What to work on
Since pictures do not belong in the copy, please repeat every record below exactly without them.

The data
++++++++

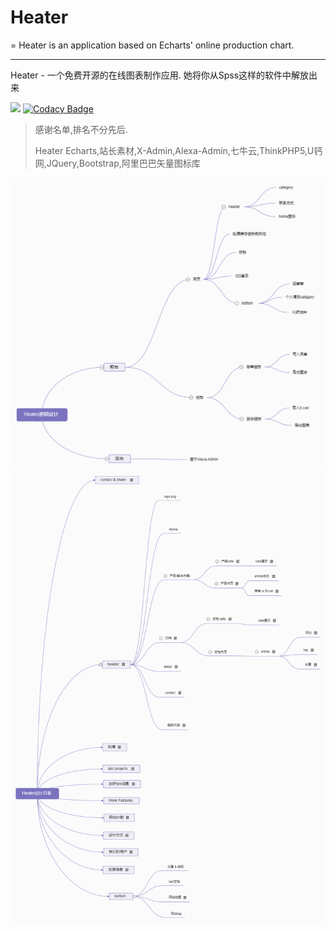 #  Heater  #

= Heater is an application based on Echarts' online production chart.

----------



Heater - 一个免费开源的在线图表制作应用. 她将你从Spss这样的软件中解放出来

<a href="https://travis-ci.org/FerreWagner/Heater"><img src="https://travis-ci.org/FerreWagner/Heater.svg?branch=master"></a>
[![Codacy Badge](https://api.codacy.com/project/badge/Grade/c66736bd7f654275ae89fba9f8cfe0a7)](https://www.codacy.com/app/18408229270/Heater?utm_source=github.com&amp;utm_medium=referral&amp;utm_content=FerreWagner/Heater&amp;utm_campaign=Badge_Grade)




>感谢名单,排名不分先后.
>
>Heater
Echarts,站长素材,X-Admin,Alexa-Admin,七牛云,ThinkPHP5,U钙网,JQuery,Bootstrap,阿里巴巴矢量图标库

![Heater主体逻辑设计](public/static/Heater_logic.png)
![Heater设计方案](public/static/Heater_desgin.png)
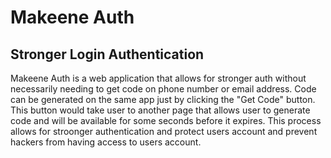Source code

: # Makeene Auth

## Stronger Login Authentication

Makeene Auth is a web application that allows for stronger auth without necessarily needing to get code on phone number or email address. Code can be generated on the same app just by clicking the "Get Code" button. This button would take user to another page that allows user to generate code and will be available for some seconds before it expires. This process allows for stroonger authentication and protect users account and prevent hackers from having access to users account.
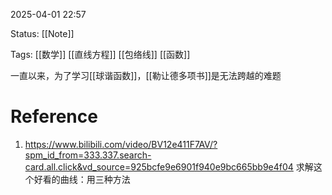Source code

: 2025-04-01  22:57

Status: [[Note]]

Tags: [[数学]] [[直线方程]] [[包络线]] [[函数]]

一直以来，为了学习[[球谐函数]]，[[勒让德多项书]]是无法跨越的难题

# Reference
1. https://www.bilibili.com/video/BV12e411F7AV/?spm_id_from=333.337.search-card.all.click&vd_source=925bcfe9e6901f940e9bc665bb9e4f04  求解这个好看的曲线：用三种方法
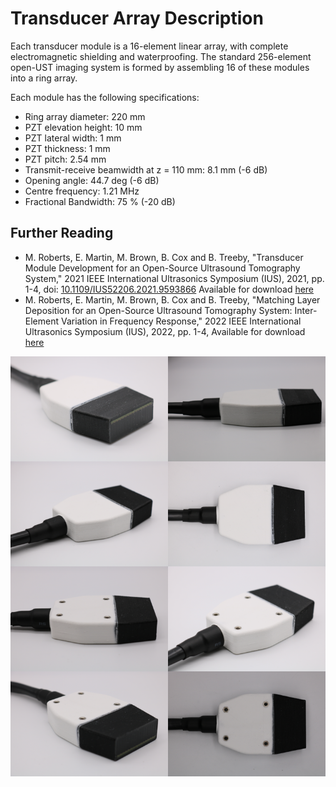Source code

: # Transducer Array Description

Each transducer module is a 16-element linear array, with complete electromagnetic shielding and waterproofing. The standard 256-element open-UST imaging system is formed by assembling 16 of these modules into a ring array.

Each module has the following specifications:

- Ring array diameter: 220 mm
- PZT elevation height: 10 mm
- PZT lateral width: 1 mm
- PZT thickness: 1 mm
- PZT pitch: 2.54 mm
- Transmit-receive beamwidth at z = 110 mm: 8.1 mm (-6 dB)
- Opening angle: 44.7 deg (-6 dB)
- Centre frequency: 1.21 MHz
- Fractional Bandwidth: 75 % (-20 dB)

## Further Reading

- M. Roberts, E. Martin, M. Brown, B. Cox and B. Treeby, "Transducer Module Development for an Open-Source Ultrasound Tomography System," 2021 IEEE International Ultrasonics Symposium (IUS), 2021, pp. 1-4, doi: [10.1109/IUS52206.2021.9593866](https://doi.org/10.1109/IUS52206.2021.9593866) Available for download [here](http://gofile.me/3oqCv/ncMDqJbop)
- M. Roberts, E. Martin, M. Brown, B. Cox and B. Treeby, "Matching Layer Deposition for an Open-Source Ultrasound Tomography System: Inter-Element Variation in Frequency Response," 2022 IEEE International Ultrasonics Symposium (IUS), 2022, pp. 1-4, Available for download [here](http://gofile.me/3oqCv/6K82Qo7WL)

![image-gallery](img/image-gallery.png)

++++++++

Solution below
 #  Heater  #

= Heater is an application based on Echarts' online production chart.

----------



Heater - 一个免费开源的在线图表制作应用. 她将你从Spss这样的软件中解放出来

<a href="https://travis-ci.org/FerreWagner/Heater"><img src="https://travis-ci.org/FerreWagner/Heater.svg?branch=master"></a>
[![Codacy Badge](https://api.codacy.com/project/badge/Grade/c66736bd7f654275ae89fba9f8cfe0a7)](https://www.codacy.com/app/18408229270/Heater?utm_source=github.com&amp;utm_medium=referral&amp;utm_content=FerreWagner/Heater&amp;utm_campaign=Badge_Grade)




>感谢名单,排名不分先后.
>
>Heater
Echarts,站长素材,X-Admin,Alexa-Admin,七牛云,ThinkPHP5,U钙网,JQuery,Bootstrap,阿里巴巴矢量图标库

![Heater主体逻辑设计](public/static/Heater_logic.png)
![Heater设计方案](public/static/Heater_desgin.png)
Source code

: # Makeene Auth

## Stronger Login Authentication

Makeene Auth is a web application that allows for stronger auth without necessarily needing to get code on phone number or email address. Code can be generated on the same app just by clicking the "Get Code" button. This button would take user to another page that allows user to generate code and will be available for some seconds before it expires. This process allows for stroonger authentication and protect users account and prevent hackers from having access to users account.
Source code

: 2025-04-01  22:57

Status: [[Note]]

Tags: [[数学]] [[直线方程]] [[包络线]] [[函数]]

一直以来，为了学习[[球谐函数]]，[[勒让德多项书]]是无法跨越的难题

# Reference
1. https://www.bilibili.com/video/BV12e411F7AV/?spm_id_from=333.337.search-card.all.click&vd_source=925bcfe9e6901f940e9bc665bb9e4f04  求解这个好看的曲线：用三种方法
Source code

: # Transducer Array Description

Each transducer module is a 16-element linear array, with complete electromagnetic shielding and waterproofing. The standard 256-element open-UST imaging system is formed by assembling 16 of these modules into a ring array.

Each module has the following specifications:

- Ring array diameter: 220 mm
- PZT elevation height: 10 mm
- PZT lateral width: 1 mm
- PZT thickness: 1 mm
- PZT pitch: 2.54 mm
- Transmit-receive beamwidth at z = 110 mm: 8.1 mm (-6 dB)
- Opening angle: 44.7 deg (-6 dB)
- Centre frequency: 1.21 MHz
- Fractional Bandwidth: 75 % (-20 dB)

## Further Reading

- M. Roberts, E. Martin, M. Brown, B. Cox and B. Treeby, "Transducer Module Development for an Open-Source Ultrasound Tomography System," 2021 IEEE International Ultrasonics Symposium (IUS), 2021, pp. 1-4, doi: [10.1109/IUS52206.2021.9593866](https://doi.org/10.1109/IUS52206.2021.9593866) Available for download [here](http://gofile.me/3oqCv/ncMDqJbop)
- M. Roberts, E. Martin, M. Brown, B. Cox and B. Treeby, "Matching Layer Deposition for an Open-Source Ultrasound Tomography System: Inter-Element Variation in Frequency Response," 2022 IEEE International Ultrasonics Symposium (IUS), 2022, pp. 1-4, Available for download [here](http://gofile.me/3oqCv/6K82Qo7WL)

![image-gallery](img/image-gallery.png)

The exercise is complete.